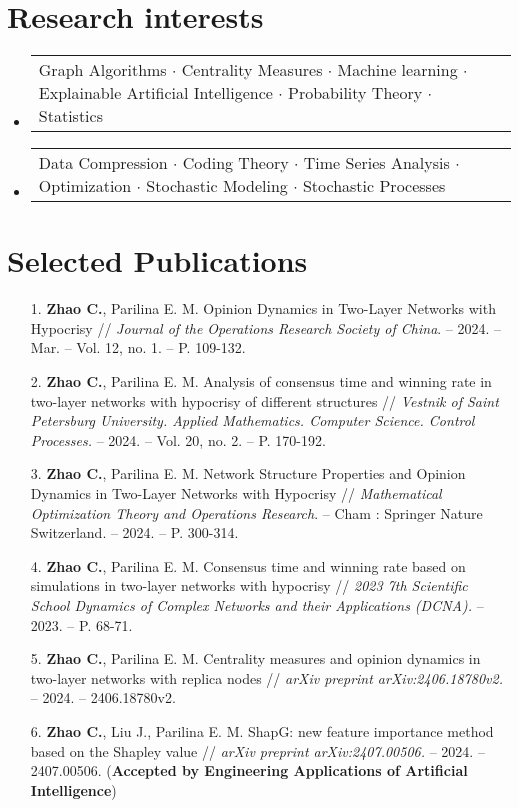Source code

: \documentclass[letterpaper,10pt]{article}
\makeatletter
\newcommand{\resumeProjectHeading}[2]{
  \item
  \begin{tabular*}{0.97\textwidth}{l@{\extracolsep{\fill}}r}
    \small#1 & #2 \\
  \end{tabular*}\vspace{-7pt}
}
\newenvironment{resumeSubHeadingList}{\begin{itemize}[leftmargin=0.15in, label={}]}{\end{itemize}}
\makeatother
\begin{document}
\section{Research interests}
\begin{resumeSubHeadingList}
  \resumeProjectHeading{
    Graph Algorithms $\cdot$ Centrality Measures $\cdot$ Machine learning
    $\cdot$ Explainable Artificial Intelligence $\cdot$ Probability Theory
    $\cdot$ Statistics}{}
  \resumeProjectHeading{
    Data Compression $\cdot$ Coding Theory $\cdot$ Time Series Analysis $\cdot$
    Optimization $\cdot$ Stochastic Modeling $\cdot$ Stochastic Processes}{}
\end{resumeSubHeadingList}

\section{Selected Publications}
\begin{enumerate}
  \fontsize{10}{10.5}\selectfont
  \item [1.] \textbf{Zhao C.}, Parilina E. M. Opinion Dynamics in Two-Layer Networks with Hypocrisy // {\it Journal of the Operations Research Society of China}. -- 2024. -- Mar. -- Vol. 12, no. 1. -- P. 109-132.
  \item [2.] \textbf{Zhao C.}, Parilina E. M. Analysis of consensus time and winning rate in two-layer networks with hypocrisy of different structures // {\it Vestnik of Saint Petersburg University. Applied Mathematics. Computer Science. Control Processes.} -- 2024. -- Vol. 20, no. 2. -- P. 170-192.
  \item [3.] \textbf{Zhao C.}, Parilina E. M. Network Structure Properties and Opinion Dynamics in Two-Layer Networks with Hypocrisy // {\it Mathematical Optimization Theory and Operations Research}. -- Cham : Springer Nature Switzerland. -- 2024. -- P. 300-314.
  \item [4.] \textbf{Zhao C.}, Parilina E. M. Consensus time and winning rate based on simulations in two-layer networks with hypocrisy // {\it 2023 7th Scientific School Dynamics of Complex Networks and their Applications (DCNA).} -- 2023. -- P. 68-71.
  \item [5.] \textbf{Zhao C.}, Parilina E. M. Centrality measures and opinion dynamics in two-layer networks with replica nodes // {\it arXiv preprint arXiv:2406.18780v2.} -- 2024. -- 2406.18780v2.
  \item [6.] \textbf{Zhao C.}, Liu J., Parilina E. M. ShapG: new feature importance method based on the Shapley value // {\it arXiv preprint arXiv:2407.00506.} -- 2024. -- 2407.00506. ({\bf Accepted by Engineering Applications of Artificial Intelligence})
\end{enumerate}
\end{document}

————

_EXERCISE DETAILS_
What is needed is an exact copy of the lines from the start of the listing above through the line that holds "2024. -- 2406.18780v2.", with the pictures left out.

_WORKED SOLUTION_
Source code

: \documentclass[letterpaper,10pt]{article}
\makeatletter
\newcommand{\resumeProjectHeading}[2]{
  \item
  \begin{tabular*}{0.97\textwidth}{l@{\extracolsep{\fill}}r}
    \small#1 & #2 \\
  \end{tabular*}\vspace{-7pt}
}
\newenvironment{resumeSubHeadingList}{\begin{itemize}[leftmargin=0.15in, label={}]}{\end{itemize}}
\makeatother
\begin{document}
\section{Research interests}
\begin{resumeSubHeadingList}
  \resumeProjectHeading{
    Graph Algorithms $\cdot$ Centrality Measures $\cdot$ Machine learning
    $\cdot$ Explainable Artificial Intelligence $\cdot$ Probability Theory
    $\cdot$ Statistics}{}
  \resumeProjectHeading{
    Data Compression $\cdot$ Coding Theory $\cdot$ Time Series Analysis $\cdot$
    Optimization $\cdot$ Stochastic Modeling $\cdot$ Stochastic Processes}{}
\end{resumeSubHeadingList}

\section{Selected Publications}
\begin{enumerate}
  \fontsize{10}{10.5}\selectfont
  \item [1.] \textbf{Zhao C.}, Parilina E. M. Opinion Dynamics in Two-Layer Networks with Hypocrisy // {\it Journal of the Operations Research Society of China}. -- 2024. -- Mar. -- Vol. 12, no. 1. -- P. 109-132.
  \item [2.] \textbf{Zhao C.}, Parilina E. M. Analysis of consensus time and winning rate in two-layer networks with hypocrisy of different structures // {\it Vestnik of Saint Petersburg University. Applied Mathematics. Computer Science. Control Processes.} -- 2024. -- Vol. 20, no. 2. -- P. 170-192.
  \item [3.] \textbf{Zhao C.}, Parilina E. M. Network Structure Properties and Opinion Dynamics in Two-Layer Networks with Hypocrisy // {\it Mathematical Optimization Theory and Operations Research}. -- Cham : Springer Nature Switzerland. -- 2024. -- P. 300-314.
  \item [4.] \textbf{Zhao C.}, Parilina E. M. Consensus time and winning rate based on simulations in two-layer networks with hypocrisy // {\it 2023 7th Scientific School Dynamics of Complex Networks and their Applications (DCNA).} -- 2023. -- P. 68-71.
  \item [5.] \textbf{Zhao C.}, Parilina E. M. Centrality measures and opinion dynamics in two-layer networks with replica nodes // {\it arXiv preprint arXiv:2406.18780v2.} -- 2024. -- 2406.18780v2.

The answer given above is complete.